Cuando D. me contó esto, O. ya no estaba allí, es cierto, pero tres meses después yo tenía que ir a visitarle. De hecho iba a quedarme en su casa cerca de diez días. Algo me punzó la boca del estómago y me estrujó los intestinos. Era La Vergüenza, y se presentaba en mi vientre rotunda, sólida y pesante.

Momentos antes de abrirme la puerta de su casa, el pulso me temblaba como si todos los relojes del mundo hubieran anidado en mis costillas. Pasé unos días en su casa; visitando a pie su ciudad hermosísima durante el día, conversando largamente con O. en su cocina, durante la noche. En aquella cocina pasé momentos que recordaré siempre: la deliciosa tensión del secreto a flor de piel, el movimiento vibratorio de la confesión que ya asoma en los labios. El aire y el silencio quietos quietos. Mudos los dos durante largos silencios en los que mis ojos iban y venían.

Durante años sentí esa punzada en el estómago cuando recordaba el episodio del mensaje y el cachorro.
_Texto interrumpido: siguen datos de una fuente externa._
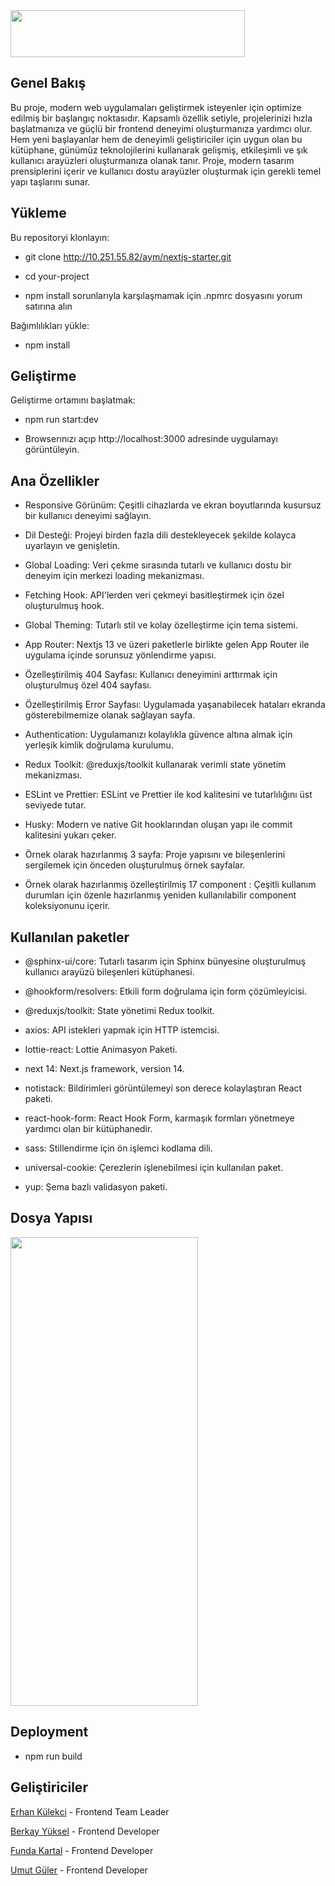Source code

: <img src="http://10.251.55.82/aym/nextjs-starter/raw/c0117b00f00522afa81384ff274d7a9f379bd748/public/aym-logo-png.png" align="center" height="75" width="375"/>

## Genel Bakış

  Bu proje, modern web uygulamaları geliştirmek isteyenler için optimize edilmiş bir başlangıç noktasıdır. Kapsamlı özellik setiyle, projelerinizi hızla başlatmanıza ve güçlü bir frontend deneyimi oluşturmanıza yardımcı olur. Hem yeni başlayanlar hem de deneyimli geliştiriciler için uygun olan bu kütüphane, günümüz teknolojilerini kullanarak gelişmiş, etkileşimli ve şık kullanıcı arayüzleri oluşturmanıza olanak tanır. Proje, modern tasarım prensiplerini içerir ve kullanıcı dostu arayüzler oluşturmak için gerekli temel yapı taşlarını sunar.


## Yükleme

  Bu repositoryi klonlayın:

 
*  git clone http://10.251.55.82/aym/nextjs-starter.git
 
*  cd your-project
 
*  npm install sorunlarıyla karşılaşmamak için .npmrc dosyasını yorum satırına alın


 Bağımlılıkları yükle:


*  npm install

## Geliştirme

 Geliştirme ortamını başlatmak:


*  npm run start:dev

*  Browserınızı açıp http://localhost:3000 adresinde uygulamayı görüntüleyin.


## Ana Özellikler

* Responsive Görünüm: Çeşitli cihazlarda ve ekran boyutlarında kusursuz bir kullanıcı deneyimi sağlayın.

* Dil Desteği: Projeyi birden fazla dili destekleyecek şekilde kolayca uyarlayın ve genişletin.

* Global Loading: Veri çekme sırasında tutarlı ve kullanıcı dostu bir deneyim için merkezi loading mekanizması.

* Fetching Hook: API'lerden veri çekmeyi basitleştirmek için özel oluşturulmuş hook.

* Global Theming: Tutarlı stil ve kolay özelleştirme için tema sistemi.

* App Router: Nextjs 13 ve üzeri paketlerle birlikte gelen App Router ile uygulama içinde sorunsuz yönlendirme yapısı.

* Özelleştirilmiş 404 Sayfası: Kullanıcı deneyimini arttırmak için oluşturulmuş özel 404 sayfası.

* Özelleştirilmiş Error Sayfası: Uygulamada yaşanabilecek hataları ekranda gösterebilmemize olanak sağlayan sayfa.

* Authentication: Uygulamanızı kolaylıkla güvence altına almak için yerleşik kimlik doğrulama kurulumu.

* Redux Toolkit: @reduxjs/toolkit kullanarak verimli state yönetim mekanizması.

* ESLint ve Prettier: ESLint ve Prettier ile kod kalitesini ve tutarlılığını üst seviyede tutar.

* Husky: Modern ve native Git hooklarından oluşan yapı ile commit kalitesini yukarı çeker.

* Örnek olarak hazırlanmış 3 sayfa: Proje yapısını ve bileşenlerini sergilemek için önceden oluşturulmuş örnek sayfalar.

* Örnek olarak hazırlanmış özelleştirilmiş 17 component : Çeşitli kullanım durumları için özenle hazırlanmış yeniden kullanılabilir component koleksiyonunu içerir.


## Kullanılan paketler


* @sphinx-ui/core: Tutarlı tasarım için Sphinx bünyesine oluşturulmuş kullanıcı arayüzü bileşenleri kütüphanesi.

* @hookform/resolvers: Etkili form doğrulama için form çözümleyicisi.

* @reduxjs/toolkit: State yönetimi Redux toolkit.

* axios: API istekleri yapmak için HTTP istemcisi.

* lottie-react: Lottie Animasyon Paketi.

* next 14: Next.js framework, version 14.

* notistack: Bildirimleri görüntülemeyi son derece kolaylaştıran React paketi.

* react-hook-form: React Hook Form, karmaşık formları yönetmeye yardımcı olan bir kütüphanedir.

* sass: Stillendirme için ön işlemci kodlama dili.

* universal-cookie: Çerezlerin işlenebilmesi için kullanılan paket.

* yup: Şema bazlı validasyon paketi.



## Dosya Yapısı


<img src="http://10.251.55.82/aym/nextjs-starter/raw/3ea57a14f76f90704ed04208b1ea16b003bb1c32/src/assets/images/folder_structure.png" align="center" height="750" width="300"/>


## Deployment


* npm run build 
 


## Geliştiriciler

[Erhan Külekci](http://10.251.55.82/erhan.kulekci) - Frontend Team Leader
 
[Berkay Yüksel](http://10.251.55.82/berkay.yuksel) - Frontend Developer

[Funda Kartal](http://10.251.55.82/funda.kartal) - Frontend Developer
 
[Umut Güler](http://10.251.55.82/umut.guler) - Frontend Developer




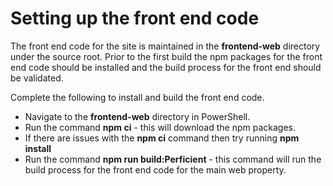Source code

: # Setting up the front end code

The front end code for the site is maintained in the **frontend-web** directory under the source root. Prior to the first build the npm packages for the front end code should be installed and the build process for the front end should be validated.

Complete the following to install and build the front end code.

- Navigate to the **frontend-web** directory in PowerShell.
- Run the command **npm ci** - this will download the npm packages.
- If there are issues with the **npm ci** command then try running **npm install**
- Run the command **npm run build:Perficient** - this command will run the build process for the front end code for the main web property.

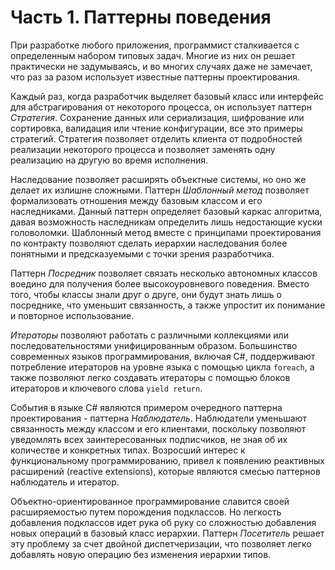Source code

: # Часть 1. Паттерны поведения

При разработке любого приложения, программист сталкивается с определенным набором типовых задач. Многие из них он решает практически не задумываясь, и во многих случаях даже не замечает, что раз за разом использует известные паттерны проектирования.

Каждый раз, когда разработчик выделяет базовый класс или интерфейс для абстрагирования от некоторого процесса, он использует паттерн *Стратегия*. Сохранение данных или сериализация, шифрование или сортировка, валидация или чтение конфигурации, все это примеры стратегий. Стратегия позволяет отделить клиента от подробностей реализации некоторого процесса и позволяет заменять одну реализацию на другую во время исполнения.

Наследование позволяет расширять объектные системы, но оно же делает их излишне сложными. Паттерн *Шаблонный метод* позволяет формализовать отношения между базовым классом и его наследниками. Данный паттерн определяет базовый каркас алгоритма, давая возможность наследникам определить лишь недостающие куски головоломки. Шаблонный метод вместе с принципами проектирования по контракту позволяют сделать иерархии наследования более понятными и предсказуемыми с точки зрения разработчика.

Паттерн *Посредник* позволяет связать несколько автономных классов воедино для получения более высокоуровневого поведения. Вместо того, чтобы классы знали друг о друге, они будут знать лишь о посреднике, что уменьшит связанность, а также упростит их понимание и повторное использование.

*Итераторы* позволяют работать с различными коллекциями или последовательностями унифицированным образом. Большинство современных языков программирования, включая C#, поддерживают потребление итераторов на уровне языка с помощью цикла `foreach`, а также позволяют легко создавать итераторы с помощью блоков итераторов и ключевого слова `yield return`.

События в языке C# являются примером очередного паттерна проектирования - паттерна *Наблюдатель*. Наблюдатели уменьшают связанность между классом и его клиентами, поскольку позволяют уведомлять всех заинтересованных подписчиков, не зная об их количестве и конкретных типах. Возросший интерес к функциональному программированию, привел к появлению реактивных расширений (reactive extensions), которые являются смесью паттернов наблюдатель и итератор.

Объектно-ориентированное программирование славится своей расширяемостью путем порождения подклассов. Но легкость добавления подклассов идет рука об руку со сложностью добавления новых операций в базовый класс иерархии. Паттерн *Посетитель* решает эту проблему за счет двойной диспетчеризации, что позволяет легко добавлять новую операцию без изменения иерархии типов.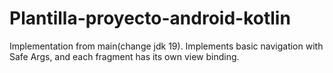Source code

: # Plantilla-proyecto-android-kotlin

Implementation from main(change jdk 19). Implements basic navigation with Safe Args, and each fragment has its own view binding.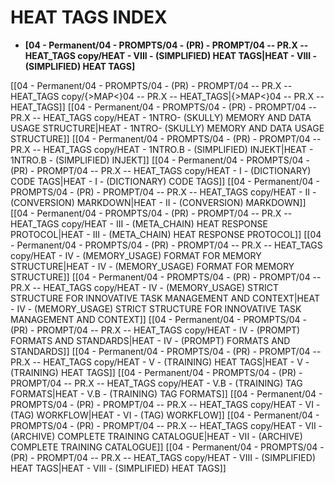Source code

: # HEAT TAGS INDEX

- **[04 - Permanent/04 - PROMPTS/04 - (PR) - PROMPT/04 -- PR.X -- HEAT_TAGS copy/HEAT - VIII - (SIMPLIFIED) HEAT TAGS|HEAT - VIII - (SIMPLIFIED) HEAT TAGS]**

 [[04 - Permanent/04 - PROMPTS/04 - (PR) - PROMPT/04 -- PR.X -- HEAT_TAGS copy/{>MAP<}04 -- PR.X -- HEAT_TAGS|{>MAP<}04 -- PR.X -- HEAT_TAGS]]
 [[04 - Permanent/04 - PROMPTS/04 - (PR) - PROMPT/04 -- PR.X -- HEAT_TAGS copy/HEAT - 1NTRO- (SKULLY) MEMORY AND DATA USAGE STRUCTURE|HEAT - 1NTRO- (SKULLY) MEMORY AND DATA USAGE STRUCTURE]]
 [[04 - Permanent/04 - PROMPTS/04 - (PR) - PROMPT/04 -- PR.X -- HEAT_TAGS copy/HEAT - 1NTRO.B - (SIMPLIFIED) INJEKT|HEAT - 1NTRO.B - (SIMPLIFIED) INJEKT]]
 [[04 - Permanent/04 - PROMPTS/04 - (PR) - PROMPT/04 -- PR.X -- HEAT_TAGS copy/HEAT - I - (DICTIONARY) CODE TAGS|HEAT - I - (DICTIONARY) CODE TAGS]]
 [[04 - Permanent/04 - PROMPTS/04 - (PR) - PROMPT/04 -- PR.X -- HEAT_TAGS copy/HEAT - II - (CONVERSION) MARKDOWN|HEAT - II - (CONVERSION) MARKDOWN]]
 [[04 - Permanent/04 - PROMPTS/04 - (PR) - PROMPT/04 -- PR.X -- HEAT_TAGS copy/HEAT - III - (META_CHAIN) HEAT RESPONSE PROTOCOL|HEAT - III - (META_CHAIN) HEAT RESPONSE PROTOCOL]]
 [[04 - Permanent/04 - PROMPTS/04 - (PR) - PROMPT/04 -- PR.X -- HEAT_TAGS copy/HEAT - IV - (MEMORY_USAGE) FORMAT FOR MEMORY STRUCTURE|HEAT - IV - (MEMORY_USAGE) FORMAT FOR MEMORY STRUCTURE]]
 [[04 - Permanent/04 - PROMPTS/04 - (PR) - PROMPT/04 -- PR.X -- HEAT_TAGS copy/HEAT - IV - (MEMORY_USAGE) STRICT STRUCTURE FOR INNOVATIVE TASK MANAGEMENT AND CONTEXT|HEAT - IV - (MEMORY_USAGE) STRICT STRUCTURE FOR INNOVATIVE TASK MANAGEMENT AND CONTEXT]]
 [[04 - Permanent/04 - PROMPTS/04 - (PR) - PROMPT/04 -- PR.X -- HEAT_TAGS copy/HEAT - IV - (PROMPT) FORMATS AND STANDARDS|HEAT - IV - (PROMPT) FORMATS AND STANDARDS]]
 [[04 - Permanent/04 - PROMPTS/04 - (PR) - PROMPT/04 -- PR.X -- HEAT_TAGS copy/HEAT - V - (TRAINING) HEAT TAGS|HEAT - V - (TRAINING) HEAT TAGS]]
 [[04 - Permanent/04 - PROMPTS/04 - (PR) - PROMPT/04 -- PR.X -- HEAT_TAGS copy/HEAT - V.B - (TRAINING) TAG FORMATS|HEAT - V.B - (TRAINING) TAG FORMATS]]
 [[04 - Permanent/04 - PROMPTS/04 - (PR) - PROMPT/04 -- PR.X -- HEAT_TAGS copy/HEAT - VI - (TAG) WORKFLOW|HEAT - VI - (TAG) WORKFLOW]]
 [[04 - Permanent/04 - PROMPTS/04 - (PR) - PROMPT/04 -- PR.X -- HEAT_TAGS copy/HEAT - VII - (ARCHIVE) COMPLETE TRAINING CATALOGUE|HEAT - VII - (ARCHIVE) COMPLETE TRAINING CATALOGUE]]
 [[04 - Permanent/04 - PROMPTS/04 - (PR) - PROMPT/04 -- PR.X -- HEAT_TAGS copy/HEAT - VIII - (SIMPLIFIED) HEAT TAGS|HEAT - VIII - (SIMPLIFIED) HEAT TAGS]]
Sobretodo lo del cachorro.



Ahora, cinco años después, he vuelto a buscar a O. por la red y lo he encontrado. Le he enviado una solicitud de amistad a través de Facebook. Evidentemente no hay ningún motivo más que el de cerrar el círculo. Tal vez contarle esto y reírnos un rato. Me gustará saber qué hace, por lo que he visto sigue siendo un músico excelente.

lunes, 6 de septiembre de 2010

«A la ville de Barcelona»

Fui voluntario olímpico.

Era el año 1992 y yo tenía 14 años. Mi tarea consistía en seguir a los atletas (en mi caso, jugadores de ping-pong) a los que les había tocado realizar la prueba de dopaje desde que terminaban el partido hasta que entregaban el botecito lleno. Mi mayor responsabilidad consistía en no perderlos de vista en ningún momento.

Recuerdo a los dos hermanos de la delegación de EEUU, eran gemelos, y estuve con ellos sentado durante más de una hora en las gradas de la sede de la Estació del Nord mientras ellos bebían un Aquarius tras otro para ver si les venían ganas de mear.

También recuerdo que me quedé prendado de P. otro voluntario (evidentemente más mayor que yo). Le estuve enviando cartas hasta 1996. Unas cartas preciosas. Me gustaría leerlas de nuevo algun día. No sé si las publicaría aquí o en «Sacar Pecho».